Mediation and Pending Settlement

This court requested the Hon. Kevin R. Huennekens mediate the matters. The mediation was successful. The 2012 Special Litigation Committee on behalf of FOA reached an agreement with Gordon Properties which was approved by the Board of Directors by a 6 to 0 vote, with one abstention. A motion to approve the settlement was filed with the court on January 28, 2012. Approval of the proposed settlement is scheduled for a hearing on March 21, 2013.

Relief Requested in the Complaint

Count I seeks declaratory relief. There are eight specific forms of relief requested. The first seeks to declare that the election of the three Gordon Properties-affiliated members of the Board was invalid.15 This very matter was litigated in this court. The three Gordon Properties-affiliated directors were elected at the 2011 annual meeting which was held under the supervision of this court and in which various election contests were resolved. Ms. Sar-vadi of LeClair Ryan principally handled the litigation in court, however, Reed Smith was general counsel to FOA and assisted her in the case.16 The central issue in that case was whether enforcement of the bylaws provision prohibiting delinquent unit owners from voting violated the automatic stay. This issue was litigated in both the first injunction action in which Reed Smith represented FOA as trial counsel and again in the second injunction suit in which LeClair Ryan was principal trial counsel.17 Another issue involved in the election was the number of *713seats on the Board of Directors related entities and individuals could hold. This involved a resolution was passed by the Board of Directors on March 26, 2009 limiting the number to one seat. Reed Smith advised the Board on this matter and wrote the resolution.18 Complaint at ¶¶ 38-45. The second injunction suit found FOA to have violated the automatic stay because it cancelled the 2010 annual meeting. The Board cancelled the annual meeting on the advice of Reed Smith.

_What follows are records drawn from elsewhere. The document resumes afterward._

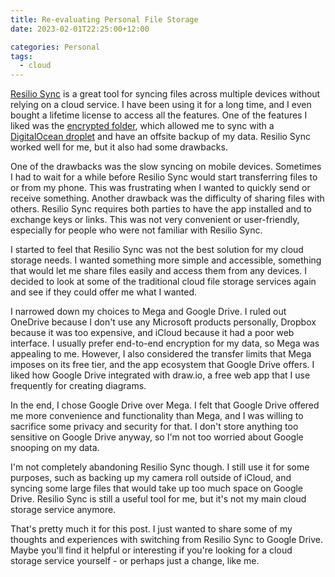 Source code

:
 ```yaml
---
title: Re-evaluating Personal File Storage
date: 2023-02-01T22:25:00+12:00

categories: Personal
tags:
  - cloud
---
```


[Resilio Sync](https://www.resilio.com/individuals/) is a great tool for syncing files across multiple devices without relying on a cloud service. I have been using it for a long time, and I even bought a lifetime license to access all the features. One of the features I liked was the [encrypted folder](https://help.resilio.com/hc/en-us/articles/207370466-Encrypted-folders), which allowed me to sync with a [DigitalOcean droplet](https://m.do.co/c/f8ffd8a5f356) and have an offsite backup of my data. Resilio Sync worked well for me, but it also had some drawbacks.

One of the drawbacks was the slow syncing on mobile devices. Sometimes I had to wait for a while before Resilio Sync would start transferring files to or from my phone. This was frustrating when I wanted to quickly send or receive something. Another drawback was the difficulty of sharing files with others. Resilio Sync requires both parties to have the app installed and to exchange keys or links. This was not very convenient or user-friendly, especially for people who were not familiar with Resilio Sync.

I started to feel that Resilio Sync was not the best solution for my cloud storage needs. I wanted something more simple and accessible, something that would let me share files easily and access them from any devices. I decided to look at some of the traditional cloud file storage services again and see if they could offer me what I wanted.

I narrowed down my choices to Mega and Google Drive. I ruled out OneDrive because I don't use any Microsoft products personally, Dropbox because it was too expensive, and iCloud because it had a poor web interface. I usually prefer end-to-end encryption for my data, so Mega was appealing to me. However, I also considered the transfer limits that Mega imposes on its free tier, and the app ecosystem that Google Drive offers. I liked how Google Drive integrated with draw.io, a free web app that I use frequently for creating diagrams.

In the end, I chose Google Drive over Mega. I felt that Google Drive offered me more convenience and functionality than Mega, and I was willing to sacrifice some privacy and security for that. I don't store anything too sensitive on Google Drive anyway, so I'm not too worried about Google snooping on my data.

I'm not completely abandoning Resilio Sync though. I still use it for some purposes, such as backing up my camera roll outside of iCloud, and syncing some large files that would take up too much space on Google Drive. Resilio Sync is still a useful tool for me, but it's not my main cloud storage service anymore.

That's pretty much it for this post. I just wanted to share some of my thoughts and experiences with switching from Resilio Sync to Google Drive. Maybe you'll find it helpful or interesting if you're looking for a cloud storage service yourself - or perhaps just a change, like me.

Reed Smith stated at the hearing on the disqualification motion that it would withdraw this prayer for relief.19 To date, no pleading seeking to accomplish this has been filed. Notwithstanding the proffered withdrawal of the relief requested, nothing else in the complaint would change. The allegations would not change. The genesis of the disputes would not change. While the relief requested may a factor in determining whether the matters are substantially related, the relief requested flows from the facts of the case. Merely changing the relief requested does not change the nature of the matters.

Three prayers for relief challenge the composition and authority of the Special Litigation Committee. The complaint seeks to invalidate the change in the membership of the Committee. The Committee hired John Donelan who was not previously involved in any of the matters and, with his assistance, negotiated the settlement now before the court. The effect of the relief requested would be to invalidate the Committee’s efforts and scuttle the settlement agreement.

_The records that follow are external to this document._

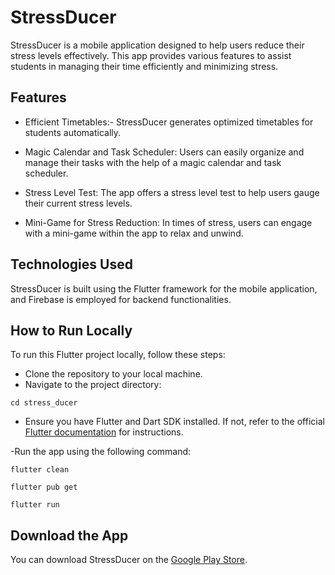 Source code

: 
# StressDucer

StressDucer is a mobile application designed to help users reduce their stress levels effectively. This app provides various features to assist students in managing their time efficiently and minimizing stress.






## Features

- Efficient Timetables:- StressDucer generates optimized timetables for students automatically.

- Magic Calendar and Task Scheduler: Users can easily organize and manage their tasks with the help of a magic calendar and task scheduler.

- Stress Level Test: The app offers a stress level test to help users gauge their current stress levels.

- Mini-Game for Stress Reduction: In times of stress, users can engage with a mini-game within the app to relax and unwind.


## Technologies Used

StressDucer is built using the Flutter framework for the mobile application, and Firebase is employed for backend functionalities.


## How to Run Locally


To run this Flutter project locally, follow these steps:

- Clone the repository to your local machine.
- Navigate to the project directory:

```
cd stress_ducer
```
- Ensure you have Flutter and Dart SDK installed. If not, refer to the official [Flutter documentation](https://docs.flutter.dev/get-started/install) for instructions.

-Run the app using the following command:

```
flutter clean
```
```
flutter pub get
```
```
flutter run

```

## Download the App

You can download StressDucer on the [Google Play Store](https://play.google.com/store/apps/details?id=com.stressDucer.stress_ducer).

The last three prayers for relief relate to the three Gordon Properties-affiliated directors. The complaint seeks to invalidate actions that they participated in and to prohibit them from voting on matters affecting Gordon Properties or CSI. The effect of this relief would be to hinder and perhaps prevent the proposed settlement from being approved by the court.

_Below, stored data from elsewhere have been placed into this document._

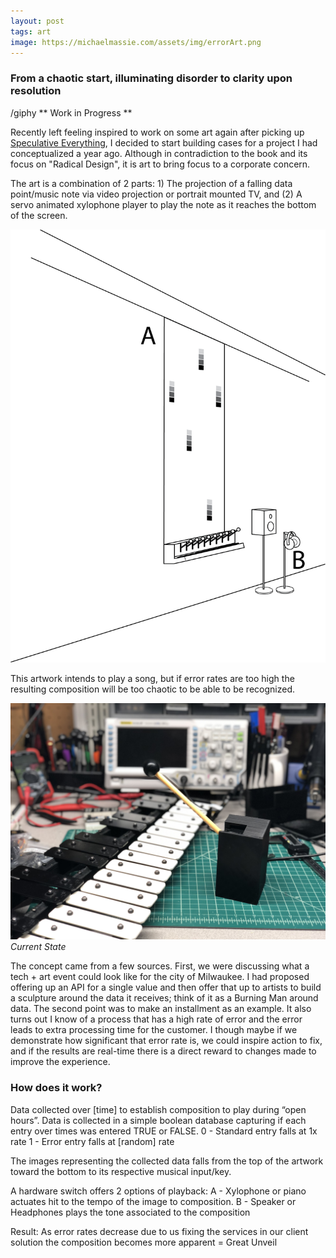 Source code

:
 ```yaml
---
layout: post
tags: art
image: https://michaelmassie.com/assets/img/errorArt.png
---
```

### From a chaotic start, illuminating disorder to clarity upon resolution
/giphy 
** Work in Progress **

Recently left feeling inspired to work on some art again after picking up [Speculative Everything](https://mitpress.mit.edu/books/speculative-everything), I decided to start building cases for a project I had conceptualized a year ago. Although in contradiction to the book and its focus on "Radical Design", it is art to bring focus to a corporate concern. 

The art is a combination of 2 parts: 1) The projection of a falling data point/music note via video projection or portrait mounted TV, and (2) A servo animated xylophone player to play the note as it reaches the bottom of the screen.

![](/assets/img/errorArt.png)

This artwork intends to play a song, but if error rates are too high the resulting composition will be too chaotic to be able to be recognized.

![](/assets/img/robotMusician.jpg)
_Current State_

The concept came from a few sources. First, we were discussing what a tech + art event could look like for the city of Milwaukee. I had proposed offering up an API for a single value and then offer that up to artists to build a sculpture around the data it receives; think of it as a Burning Man around data. The second point was to make an installment as an example. It also turns out I know of a process that has a high rate of error and the error leads to extra processing time for the customer. I though maybe if we demonstrate how significant that error rate is, we could inspire action to fix, and if the results are real-time there is a direct reward to changes made to improve the experience.

### How does it work?
Data collected over [time] to establish composition to play during “open hours”. Data is collected in a simple boolean database capturing if each entry over times was entered TRUE or FALSE.
0 - Standard entry falls at 1x rate
1 - Error entry falls at [random] rate

The images representing the collected data falls from the top of the artwork toward the bottom to its respective musical input/key.

A hardware switch offers 2 options of playback:
A - Xylophone or piano actuates hit to the tempo of the image to composition.
B - Speaker or Headphones plays the tone associated to the composition

Result: As error rates decrease due to us fixing the services in our client solution the composition becomes more apparent = Great Unveil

Count II seeks damages from the three Gordon Properties-affiliated directors for alleged breaches of their fiduciary duties.

Relationship Between the Prior and Pending Representation

This case is substantially related to the prior cases in which Reed Smith represented FOA against Gordon Properties and its representation of FOA as general condominium counsel. The facts underlying the representations are substantially the same. While it is true that some of the allegations arose after Reed Smith was terminated by FOA, they are inextricably intertwined with the facts that arose and existed during Reed Smith’s prior representation. The parties are essentially the same. At least four of the eleven unit owners who are the present plaintiffs were previously on the Board of Directors when Reed Smith represented FOA. Some of the prayers for relief overlap the relief sought in prior representation. Others would *714frustrate FOA’s attempt to resolve the two underlying disputes.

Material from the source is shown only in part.